BEGIN Material supplied

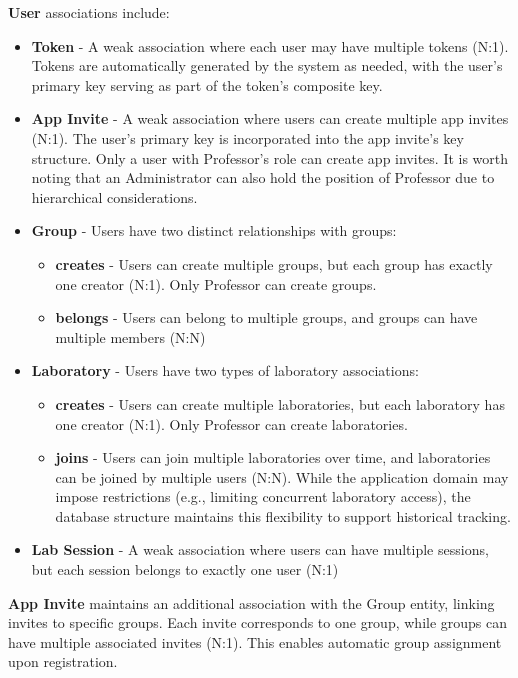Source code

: \textbf{User} associations include:
\begin{itemize}
    \item \textbf{Token} - A weak association where each user may have multiple tokens (N:1). Tokens are automatically generated by the system as needed, with the user's primary key serving as part of the token's composite key.
    \item \textbf{App Invite} - A weak association where users can create multiple app invites (N:1). The user's primary key is incorporated into the app invite's key structure. Only a user with Professor's role can create app invites. 
    It is worth noting that an Administrator can also hold the position of Professor due to hierarchical considerations.    \item \textbf{Group} - Users have two distinct relationships with groups:
    \begin{itemize}
        \item \textbf{creates} - Users can create multiple groups, but each group has exactly one creator (N:1). Only Professor can create groups.
        \item \textbf{belongs} - Users can belong to multiple groups, and groups can have multiple members (N:N)
    \end{itemize}
    \item \textbf{Laboratory} - Users have two types of laboratory associations:
    \begin{itemize}
        \item \textbf{creates} - Users can create multiple laboratories, but each laboratory has one creator (N:1). Only Professor can create laboratories.
        \item \textbf{joins} - Users can join multiple laboratories over time, and laboratories can be joined by multiple users (N:N). While the application domain may impose restrictions (e.g., limiting concurrent laboratory access), the database structure maintains this flexibility to support historical tracking.
    \end{itemize}
    \item \textbf{Lab Session} - A weak association where users can have multiple sessions, but each session belongs to exactly one user (N:1)
\end{itemize}

\textbf{App Invite} maintains an additional association with the Group entity, linking invites to specific groups. Each invite corresponds to one group, while groups can have multiple associated invites (N:1). This enables automatic group assignment upon registration.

END Material supplied

**Exercise requirements:** Using the data above, write out every line exactly, leaving the images behind.

**Problem solution:**
Source code

: \textbf{User} associations include:
\begin{itemize}
    \item \textbf{Token} - A weak association where each user may have multiple tokens (N:1). Tokens are automatically generated by the system as needed, with the user's primary key serving as part of the token's composite key.
    \item \textbf{App Invite} - A weak association where users can create multiple app invites (N:1). The user's primary key is incorporated into the app invite's key structure. Only a user with Professor's role can create app invites. 
    It is worth noting that an Administrator can also hold the position of Professor due to hierarchical considerations.    \item \textbf{Group} - Users have two distinct relationships with groups:
    \begin{itemize}
        \item \textbf{creates} - Users can create multiple groups, but each group has exactly one creator (N:1). Only Professor can create groups.
        \item \textbf{belongs} - Users can belong to multiple groups, and groups can have multiple members (N:N)
    \end{itemize}
    \item \textbf{Laboratory} - Users have two types of laboratory associations:
    \begin{itemize}
        \item \textbf{creates} - Users can create multiple laboratories, but each laboratory has one creator (N:1). Only Professor can create laboratories.
        \item \textbf{joins} - Users can join multiple laboratories over time, and laboratories can be joined by multiple users (N:N). While the application domain may impose restrictions (e.g., limiting concurrent laboratory access), the database structure maintains this flexibility to support historical tracking.
    \end{itemize}
    \item \textbf{Lab Session} - A weak association where users can have multiple sessions, but each session belongs to exactly one user (N:1)
\end{itemize}

\textbf{App Invite} maintains an additional association with the Group entity, linking invites to specific groups. Each invite corresponds to one group, while groups can have multiple associated invites (N:1). This enables automatic group assignment upon registration.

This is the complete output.